I do need the students to be silent while I’m tuning. The first student in line would get the ukulele tuned, and then go to the board to be a “monitor.” He/she would write down the names of any students in the line who were making noise. Those students would have to come in at recess for “silent practice.” I’d set a timer for 60 seconds, and they had to remain silent for that time. If they made noise, the timer started again. Usually one recess of “silent practice” was all that was needed for the students to be respectful of the need for quiet when tuning.

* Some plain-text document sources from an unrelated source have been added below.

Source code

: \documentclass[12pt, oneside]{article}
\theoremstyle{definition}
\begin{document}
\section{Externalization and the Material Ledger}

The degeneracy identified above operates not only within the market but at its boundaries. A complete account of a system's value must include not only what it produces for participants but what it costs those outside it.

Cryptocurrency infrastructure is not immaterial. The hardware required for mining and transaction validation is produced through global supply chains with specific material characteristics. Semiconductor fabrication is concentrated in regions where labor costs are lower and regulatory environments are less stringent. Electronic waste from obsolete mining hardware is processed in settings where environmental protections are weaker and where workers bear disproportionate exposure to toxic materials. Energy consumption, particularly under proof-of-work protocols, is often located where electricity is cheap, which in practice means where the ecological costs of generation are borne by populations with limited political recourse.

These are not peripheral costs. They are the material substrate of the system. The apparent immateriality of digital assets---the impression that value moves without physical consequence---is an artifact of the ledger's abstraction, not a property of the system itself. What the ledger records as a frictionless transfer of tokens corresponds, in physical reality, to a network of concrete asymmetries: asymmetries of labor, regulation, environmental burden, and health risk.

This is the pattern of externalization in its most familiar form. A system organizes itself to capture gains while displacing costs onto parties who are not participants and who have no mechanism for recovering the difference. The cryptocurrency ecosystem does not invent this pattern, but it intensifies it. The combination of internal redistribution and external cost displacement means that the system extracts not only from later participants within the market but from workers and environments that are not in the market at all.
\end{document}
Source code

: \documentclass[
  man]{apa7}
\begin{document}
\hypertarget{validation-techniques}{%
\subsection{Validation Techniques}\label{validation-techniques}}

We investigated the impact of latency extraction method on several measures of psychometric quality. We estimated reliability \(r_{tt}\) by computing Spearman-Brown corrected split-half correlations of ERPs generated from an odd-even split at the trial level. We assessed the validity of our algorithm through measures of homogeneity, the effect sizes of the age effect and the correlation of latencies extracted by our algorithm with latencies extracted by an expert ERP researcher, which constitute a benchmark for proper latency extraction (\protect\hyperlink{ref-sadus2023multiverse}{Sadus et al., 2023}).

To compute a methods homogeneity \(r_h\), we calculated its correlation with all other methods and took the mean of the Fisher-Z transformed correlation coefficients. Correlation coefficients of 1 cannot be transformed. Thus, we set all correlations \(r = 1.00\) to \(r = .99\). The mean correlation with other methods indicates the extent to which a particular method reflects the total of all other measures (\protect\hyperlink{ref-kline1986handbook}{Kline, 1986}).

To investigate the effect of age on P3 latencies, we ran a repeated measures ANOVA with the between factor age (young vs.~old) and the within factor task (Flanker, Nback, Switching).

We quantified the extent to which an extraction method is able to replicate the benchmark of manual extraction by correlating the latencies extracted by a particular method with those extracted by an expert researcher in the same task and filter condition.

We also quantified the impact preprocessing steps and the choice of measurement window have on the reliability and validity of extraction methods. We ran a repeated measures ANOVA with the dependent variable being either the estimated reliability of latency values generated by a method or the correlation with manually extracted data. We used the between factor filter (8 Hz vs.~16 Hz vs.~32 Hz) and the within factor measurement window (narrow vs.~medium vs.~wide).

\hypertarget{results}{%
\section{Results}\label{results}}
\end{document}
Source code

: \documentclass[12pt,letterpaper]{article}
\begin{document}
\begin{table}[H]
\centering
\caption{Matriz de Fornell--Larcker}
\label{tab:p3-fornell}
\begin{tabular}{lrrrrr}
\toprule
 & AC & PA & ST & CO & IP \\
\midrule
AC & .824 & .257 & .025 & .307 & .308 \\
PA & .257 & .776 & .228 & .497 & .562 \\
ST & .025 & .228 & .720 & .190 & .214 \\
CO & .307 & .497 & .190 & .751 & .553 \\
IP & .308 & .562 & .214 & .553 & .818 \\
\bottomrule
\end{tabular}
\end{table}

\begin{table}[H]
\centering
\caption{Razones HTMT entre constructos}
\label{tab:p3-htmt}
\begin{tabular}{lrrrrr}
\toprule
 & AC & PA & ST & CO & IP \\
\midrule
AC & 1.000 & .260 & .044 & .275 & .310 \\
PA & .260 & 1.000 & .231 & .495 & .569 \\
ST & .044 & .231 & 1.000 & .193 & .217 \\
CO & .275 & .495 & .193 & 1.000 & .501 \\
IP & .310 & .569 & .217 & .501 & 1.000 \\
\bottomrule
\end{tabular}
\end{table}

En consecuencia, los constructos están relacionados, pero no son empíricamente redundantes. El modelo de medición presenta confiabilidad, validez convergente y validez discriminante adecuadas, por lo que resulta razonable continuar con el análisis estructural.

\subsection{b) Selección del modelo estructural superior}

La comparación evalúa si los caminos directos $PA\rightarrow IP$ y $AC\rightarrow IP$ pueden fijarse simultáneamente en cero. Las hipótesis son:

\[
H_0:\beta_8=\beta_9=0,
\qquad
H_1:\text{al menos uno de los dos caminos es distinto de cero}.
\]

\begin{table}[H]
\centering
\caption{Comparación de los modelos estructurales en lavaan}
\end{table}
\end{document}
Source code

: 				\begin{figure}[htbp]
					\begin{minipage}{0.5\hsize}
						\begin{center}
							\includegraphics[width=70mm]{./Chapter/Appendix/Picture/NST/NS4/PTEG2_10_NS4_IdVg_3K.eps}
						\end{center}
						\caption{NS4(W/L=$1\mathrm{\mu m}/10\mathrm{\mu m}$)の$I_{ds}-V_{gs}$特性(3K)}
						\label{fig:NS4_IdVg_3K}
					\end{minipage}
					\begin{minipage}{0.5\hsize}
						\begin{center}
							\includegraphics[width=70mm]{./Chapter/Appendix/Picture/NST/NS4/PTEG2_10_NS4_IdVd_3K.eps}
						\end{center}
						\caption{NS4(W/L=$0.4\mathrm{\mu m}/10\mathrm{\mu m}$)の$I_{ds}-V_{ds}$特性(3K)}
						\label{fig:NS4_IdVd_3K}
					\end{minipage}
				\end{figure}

There are clip-on electric tuners available now that would make it possible for students to tune their own instruments. If you have 30 minute classes, I’d tune the ukes yourself. If you have 50 minute classes, you have enough time to teach the students how to use the tuners.
Teach Chording, Note Reading or Both?
I suggest that start with teaching chords.
In Easy Ukulele Songs, I have 15 one chord songs. Students will really enjoy playing actual songs, and giving them one chord songs eliminates at the beginning, one of the big issues that they’ll have - changing chords.
You can purchase the book here!
Easy Ukulele Songs comes with projectable of the songs - both lyrics and notation - with the audio embedded in the PDF. We have formatted the projectable to fit the screen - the music is big and easy to read. Few publishers include interactive projectables - it makes your job much, much easier!
In the Easy Ukulele Songs projectable PDF, there are also links (embedded, so you click on the link and go right to the site) to pop songs on YouTube, and the easiest of these uses only one chord. Teaching some pop songs holds a lot of appeal for fifth and sixth graders. I really like teaching ukulele (or guitar) at the beginning of the school year. The kids are much less reticent about singing when they have a ukulele or guitar in their hands, and I’ve found that the willingness and enjoyment of singing then continues through the rest of the school year. I had a rule - “No sing - no play” and took away instruments if kids refused to sing. If you’re teaching a combination of folk and pop songs, kids are a lot easier to convince to sing.
Help! My students can’t change chords!
In Easy Ukulele Songs, the first two chord songs use F and C. (or C7). This is a fairly simple chord change but some students will find it challenging.
Begin working on changing chords by having the students the F chord for 8 beats, pause for 8 beats, and then play the C (or C7) chord for 8 beats. (The C7 chord is easier). When they can manage this, play each chord for 4 beats and pause for 4 beats. Eventually, you can eliminate the pause.
Even with lots of practice, there will be some children who can’t change the chords. I divide the class into two groups, and assign one group the C chord and the other group the F chord. I make up signs that say “F” and “C” and hold up the sign so the group knows when it is supposed to play. There are usually a few children who are able to change, and I have them sit in the middle and they play both chords.
Differentiating in Ukulele Classes
If you have special needs children in your music classes, consider downloading a Ukulele app, so they can push a button and “strum” along with the students on actual ukes. Another way to differentiate, is when you’re playing songs with a C chord, tune the ukes to G C E G. (instead of G C E A). This is an open tuning C chord. Put your special needs children in the C chord group and they can play the ukulele without putting any fingers on.